Commemorations began with a walk to Takiji’s grave site, along a path through waist-high snowdrifts. Heavy snow had forced the Takiji-sai’s volunteers — many of them over 80 years old — to dig the path twice. In blizzard conditions, prayers were offered, speeches made, and carnations laid on the grave. Throughout, Katsuo Terai, the Takiji-sai’s 82-year-old chair, refused to wear a hat.
After an evening of speeches and music in Takiji’s honor, the program concluded with a late-night dinner and nomihōdai (open bar) at the Hotel Nord. Field sat next to the evening’s keynote speaker, Yasumitsu Onishi, who talked about a trip he’d taken to the U.S., which had included a stop at the Smithsonian to see the Enola Gay.
“It was a beautiful object,” Onishi said. “I was shocked to discover the devil could have such a beautiful face.”

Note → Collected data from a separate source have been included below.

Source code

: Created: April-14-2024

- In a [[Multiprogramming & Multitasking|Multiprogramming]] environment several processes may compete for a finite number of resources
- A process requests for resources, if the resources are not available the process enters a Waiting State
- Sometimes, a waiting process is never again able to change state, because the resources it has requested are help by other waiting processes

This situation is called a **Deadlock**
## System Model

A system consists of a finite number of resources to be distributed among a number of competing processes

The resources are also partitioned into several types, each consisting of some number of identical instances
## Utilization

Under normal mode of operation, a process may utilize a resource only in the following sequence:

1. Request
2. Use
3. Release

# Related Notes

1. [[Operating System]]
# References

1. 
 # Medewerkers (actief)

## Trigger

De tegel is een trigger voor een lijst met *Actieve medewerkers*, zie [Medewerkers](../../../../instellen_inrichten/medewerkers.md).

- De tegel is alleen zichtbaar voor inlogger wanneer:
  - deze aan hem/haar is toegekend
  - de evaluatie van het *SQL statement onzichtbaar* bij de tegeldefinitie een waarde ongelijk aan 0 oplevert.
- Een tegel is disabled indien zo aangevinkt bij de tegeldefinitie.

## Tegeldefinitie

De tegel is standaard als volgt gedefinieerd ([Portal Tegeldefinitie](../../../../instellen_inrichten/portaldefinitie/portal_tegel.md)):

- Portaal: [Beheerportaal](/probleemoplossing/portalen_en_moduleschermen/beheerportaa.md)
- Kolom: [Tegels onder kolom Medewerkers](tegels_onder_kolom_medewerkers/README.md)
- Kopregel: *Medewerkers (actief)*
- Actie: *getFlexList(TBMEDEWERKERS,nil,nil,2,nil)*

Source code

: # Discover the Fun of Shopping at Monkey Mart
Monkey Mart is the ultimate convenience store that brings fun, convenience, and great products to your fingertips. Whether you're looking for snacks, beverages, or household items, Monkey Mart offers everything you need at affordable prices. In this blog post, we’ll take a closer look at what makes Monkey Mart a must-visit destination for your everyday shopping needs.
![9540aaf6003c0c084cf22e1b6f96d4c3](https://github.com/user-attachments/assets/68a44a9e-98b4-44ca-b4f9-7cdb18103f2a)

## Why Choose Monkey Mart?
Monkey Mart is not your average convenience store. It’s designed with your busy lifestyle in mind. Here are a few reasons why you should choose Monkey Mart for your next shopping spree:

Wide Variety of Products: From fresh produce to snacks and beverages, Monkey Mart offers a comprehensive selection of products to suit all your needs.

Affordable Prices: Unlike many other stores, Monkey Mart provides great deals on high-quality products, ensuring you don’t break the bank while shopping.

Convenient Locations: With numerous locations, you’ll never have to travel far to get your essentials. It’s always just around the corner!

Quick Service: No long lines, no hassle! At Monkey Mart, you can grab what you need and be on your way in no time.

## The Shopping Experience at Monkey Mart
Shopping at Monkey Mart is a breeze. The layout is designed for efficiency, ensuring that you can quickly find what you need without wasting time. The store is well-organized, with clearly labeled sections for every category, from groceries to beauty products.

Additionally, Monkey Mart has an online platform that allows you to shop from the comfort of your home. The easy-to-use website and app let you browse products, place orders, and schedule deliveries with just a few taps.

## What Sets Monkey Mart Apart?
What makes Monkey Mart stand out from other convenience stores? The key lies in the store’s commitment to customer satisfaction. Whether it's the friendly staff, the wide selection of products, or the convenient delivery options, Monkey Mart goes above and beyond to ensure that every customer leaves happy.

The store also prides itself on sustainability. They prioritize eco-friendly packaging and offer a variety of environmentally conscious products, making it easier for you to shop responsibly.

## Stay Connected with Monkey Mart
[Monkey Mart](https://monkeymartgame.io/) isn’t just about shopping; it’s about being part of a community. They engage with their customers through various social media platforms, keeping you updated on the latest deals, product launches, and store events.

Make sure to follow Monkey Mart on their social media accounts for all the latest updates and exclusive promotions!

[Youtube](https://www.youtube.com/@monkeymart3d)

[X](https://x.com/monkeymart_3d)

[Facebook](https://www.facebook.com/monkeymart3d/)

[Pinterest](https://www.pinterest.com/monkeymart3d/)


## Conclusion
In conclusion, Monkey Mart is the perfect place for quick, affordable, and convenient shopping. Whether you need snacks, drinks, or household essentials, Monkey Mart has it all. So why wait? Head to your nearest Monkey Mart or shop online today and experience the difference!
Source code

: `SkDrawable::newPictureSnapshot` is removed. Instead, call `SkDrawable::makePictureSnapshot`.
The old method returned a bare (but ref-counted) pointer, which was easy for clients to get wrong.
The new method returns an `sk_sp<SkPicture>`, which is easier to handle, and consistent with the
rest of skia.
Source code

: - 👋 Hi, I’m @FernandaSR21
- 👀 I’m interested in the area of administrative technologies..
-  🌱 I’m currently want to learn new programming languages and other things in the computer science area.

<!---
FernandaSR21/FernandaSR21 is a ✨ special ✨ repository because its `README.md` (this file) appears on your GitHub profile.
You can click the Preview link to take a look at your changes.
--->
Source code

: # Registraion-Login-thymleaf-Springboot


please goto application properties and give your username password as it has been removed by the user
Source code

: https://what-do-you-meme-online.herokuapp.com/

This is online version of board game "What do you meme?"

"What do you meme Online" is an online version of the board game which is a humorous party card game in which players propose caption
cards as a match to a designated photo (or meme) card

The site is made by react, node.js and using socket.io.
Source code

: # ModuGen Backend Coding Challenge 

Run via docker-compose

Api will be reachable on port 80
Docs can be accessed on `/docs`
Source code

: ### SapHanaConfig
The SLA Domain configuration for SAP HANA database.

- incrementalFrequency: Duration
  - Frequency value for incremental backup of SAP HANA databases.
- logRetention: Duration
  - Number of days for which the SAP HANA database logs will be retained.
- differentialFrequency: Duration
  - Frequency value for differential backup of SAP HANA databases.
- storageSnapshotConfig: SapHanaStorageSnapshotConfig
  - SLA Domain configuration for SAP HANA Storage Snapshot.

“It was staged to look that way,” Field said. “Cleaned and polished. All evidence of its mission erased. All traces of history.”
“I see. So in America, too, they do such things. It’s not so different here,” Onishi said.
The two of them talked a little about that — for instance, about questions of censorship and decency surrounding the display of pictures of Takiji’s corpse, badly mutilated by the Tokko thought police. Later on, Onishi remarked on the conversation. “The wonderful thing about Norma,” he said, “is she reminds us we all have the same obstacles to overcome. She has a way of making clear that we’re really all the same.”